Experiment: Learning TurboQuant from a YouTube Video

To validate the architecture, we taught Cortex about TurboQuant — a quantization method published after the LLM's training cutoff. The video title is clickbait ("Google's New AI Just Broke My Brain") and never mentions "TurboQuant" — the LLM alone cannot answer questions about it.

Step 1: Ask the raw LLM (no Cortex)

Q: "tell me about TurboQuant"
A: "I don't have specific learned knowledge about TurboQuant..."

Step 2: Paste the YouTube URL in the Cortex UI

Input: https://www.youtube.com/watch?v=7YVrb3-ABYE

→ LLM identifies topic from transcript: "turbo quant"
→ 53 triples extracted (turbo quant|compresses|kv cache, turbo quant|uses|random rotations, ...)
→ Triples stored in spiking brain (synaptic imprinting) + knowledge graph (SQLite)
→ Concepts seeded: turbo quant, lora, kv cache, random rotations, memory usage, ...

Step 3: Ask Cortex

Q: "tell me about TurboQuant"

Grounding (learned concepts matched):
  - turboquant (0.58)
  - random rotations (0.48)
  - chopping off end of numbers (0.45)

KG edges retrieved:
  - turbo quant → compresses → kv cache
  - turbo quant → uses → random rotations
  - turbo quant → affects → memory usage

A: "TurboQuant is a system that impacts large semiconductor companies'
    stock prices by efficiently compressing kv cache and reducing memory
    usage through the use of random rotations.
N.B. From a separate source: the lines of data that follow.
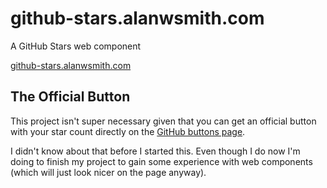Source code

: # github-stars.alanwsmith.com 

A GitHub Stars web component

[github-stars.alanwsmith.com](https://github-stars.alanwsmith.com/)


## The Official Button

This project isn't super necessary given that 
you can get an official button with your star 
count directly on the [GitHub buttons page](https://buttons.github.io/).

I didn't know about that before I started this. Even
though I do now I'm doing to finish my project
to gain some experience with web components (which
will just look nicer on the page anyway).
It's particularly relevant
    in the context of large language models where it helps optimize
    performance, though its implementation has also been subject to
    controversy."

Every fact in the response — KV cache compression, random rotations, memory reduction, controversy — comes from the video transcript, not the LLM's training data.

Experiment 1b: Learning LoRA from a YouTube Video

Same pipeline, different topic. Fresh server restart, no prior knowledge of this video.

Before learning:

Q: "what is LoRA?"
A: "I don't have learned knowledge specifically about LoRA..."
   (learned concepts: [])

Paste URL: https://www.youtube.com/watch?v=PXWYUTMt-AU

→ Topic: "lora" (extracted from transcript by LLM)
→ 60 triples extracted
→ Concepts: lora, low-rank adaptation, base model weights, parameter numbers, ...

After learning:

Q: "what is LoRA?"

Grounding:
  - lora (0.60)
  - LoRA: Low-Rank Adaptation of Large Language Models (0.40)
  - low-rank adaptation (0.39)
  - low-rank decomposition (0.38)
  - read-only to base model weights (0.36)
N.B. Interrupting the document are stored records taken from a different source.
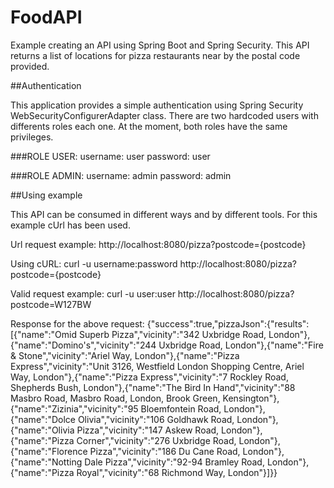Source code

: # FoodAPI

Example creating an API using Spring Boot and Spring Security. This API returns a list of locations for pizza restaurants near by the postal code provided.

##Authentication

This application provides a simple authentication using Spring Security WebSecurityConfigurerAdapter class. There are two hardcoded users with differents roles each one. At the moment, both roles have the same privileges.

  ###ROLE USER:
    username: user
    password: user
    
  ###ROLE ADMIN:
    username: admin
    password: admin
    
##Using example

This API can be consumed in different ways and by different tools. For this example cUrl has been used.

  Url request example:
  http://localhost:8080/pizza?postcode={postcode}

  Using cURL:
  curl -u username:password http://localhost:8080/pizza?postcode={postcode}
  
  Valid request example:
  curl -u user:user http://localhost:8080/pizza?postcode=W127BW
  
  Response for the above request:
  {"success":true,"pizzaJson":{"results":[{"name":"Omid Superb Pizza","vicinity":"342 Uxbridge Road, London"},{"name":"Domino's","vicinity":"244 Uxbridge Road, London"},{"name":"Fire & Stone","vicinity":"Ariel Way, London"},{"name":"Pizza Express","vicinity":"Unit 3126, Westfield London Shopping Centre, Ariel Way, London"},{"name":"Pizza Express","vicinity":"7 Rockley Road, Shepherds Bush, London"},{"name":"The Bird In Hand","vicinity":"88 Masbro Road, Masbro Road, London, Brook Green, Kensington"},{"name":"Zizinia","vicinity":"95 Bloemfontein Road, London"},{"name":"Dolce Olivia","vicinity":"106 Goldhawk Road, London"},{"name":"Olivia Pizza","vicinity":"147 Askew Road, London"},{"name":"Pizza Corner","vicinity":"276 Uxbridge Road, London"},{"name":"Florence Pizza","vicinity":"186 Du Cane Road, London"},{"name":"Notting Dale Pizza","vicinity":"92-94 Bramley Road, London"},{"name":"Pizza Royal","vicinity":"68 Richmond Way, London"}]}}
A: "LoRA stands for Low-Rank Adaptation, a method used in machine
    learning to efficiently adapt large models to new tasks without
    the need for full retraining. It achieves this by updating only a
    small subset of parameters using low-rank matrices, which helps in
    reducing both computational expense and storage requirements."

Experiment 2: Cross-Domain Emergent Discovery

After teaching Cortex 24 topics (TurboQuant, FlashAttention, transformers, LoRA, GGUF, spiking networks, diffusion models, tokenization, and more), we asked a question that spans multiple domains.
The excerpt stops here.